== Segment start ==

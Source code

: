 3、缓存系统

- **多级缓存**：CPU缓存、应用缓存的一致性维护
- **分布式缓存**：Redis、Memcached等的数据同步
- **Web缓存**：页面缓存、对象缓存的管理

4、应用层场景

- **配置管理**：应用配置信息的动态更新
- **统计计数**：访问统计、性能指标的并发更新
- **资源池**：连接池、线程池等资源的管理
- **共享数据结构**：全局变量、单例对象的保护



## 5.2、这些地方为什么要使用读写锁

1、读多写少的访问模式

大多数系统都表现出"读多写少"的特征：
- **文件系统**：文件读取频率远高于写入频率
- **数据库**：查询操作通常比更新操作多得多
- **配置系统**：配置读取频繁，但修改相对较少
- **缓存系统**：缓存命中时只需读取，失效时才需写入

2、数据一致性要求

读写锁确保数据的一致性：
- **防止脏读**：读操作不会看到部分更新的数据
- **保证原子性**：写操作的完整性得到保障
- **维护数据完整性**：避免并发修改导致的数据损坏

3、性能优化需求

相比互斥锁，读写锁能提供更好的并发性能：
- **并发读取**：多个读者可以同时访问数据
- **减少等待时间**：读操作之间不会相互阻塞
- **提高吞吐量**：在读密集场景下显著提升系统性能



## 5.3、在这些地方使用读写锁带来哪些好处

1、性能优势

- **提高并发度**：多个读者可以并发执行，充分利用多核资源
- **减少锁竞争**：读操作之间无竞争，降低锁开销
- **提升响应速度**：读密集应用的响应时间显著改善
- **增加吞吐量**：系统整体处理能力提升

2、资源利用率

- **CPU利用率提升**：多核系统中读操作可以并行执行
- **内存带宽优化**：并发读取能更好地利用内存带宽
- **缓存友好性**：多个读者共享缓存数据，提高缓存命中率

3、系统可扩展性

== Segment end ==

* **Work instruction**: Your task is to reproduce each entry exactly.

* **Solution**:
Source code

: 3、缓存系统

- **多级缓存**：CPU缓存、应用缓存的一致性维护
- **分布式缓存**：Redis、Memcached等的数据同步
- **Web缓存**：页面缓存、对象缓存的管理

4、应用层场景

- **配置管理**：应用配置信息的动态更新
- **统计计数**：访问统计、性能指标的并发更新
- **资源池**：连接池、线程池等资源的管理
- **共享数据结构**：全局变量、单例对象的保护



## 5.2、这些地方为什么要使用读写锁

1、读多写少的访问模式

大多数系统都表现出"读多写少"的特征：
- **文件系统**：文件读取频率远高于写入频率
- **数据库**：查询操作通常比更新操作多得多
- **配置系统**：配置读取频繁，但修改相对较少
- **缓存系统**：缓存命中时只需读取，失效时才需写入

2、数据一致性要求

读写锁确保数据的一致性：
- **防止脏读**：读操作不会看到部分更新的数据
- **保证原子性**：写操作的完整性得到保障
- **维护数据完整性**：避免并发修改导致的数据损坏

3、性能优化需求

相比互斥锁，读写锁能提供更好的并发性能：
- **并发读取**：多个读者可以同时访问数据
- **减少等待时间**：读操作之间不会相互阻塞
- **提高吞吐量**：在读密集场景下显著提升系统性能



## 5.3、在这些地方使用读写锁带来哪些好处

1、性能优势

- **提高并发度**：多个读者可以并发执行，充分利用多核资源
- **减少锁竞争**：读操作之间无竞争，降低锁开销
- **提升响应速度**：读密集应用的响应时间显著改善
- **增加吞吐量**：系统整体处理能力提升

2、资源利用率

- **CPU利用率提升**：多核系统中读操作可以并行执行
- **内存带宽优化**：并发读取能更好地利用内存带宽
- **缓存友好性**：多个读者共享缓存数据，提高缓存命中率

3、系统可扩展性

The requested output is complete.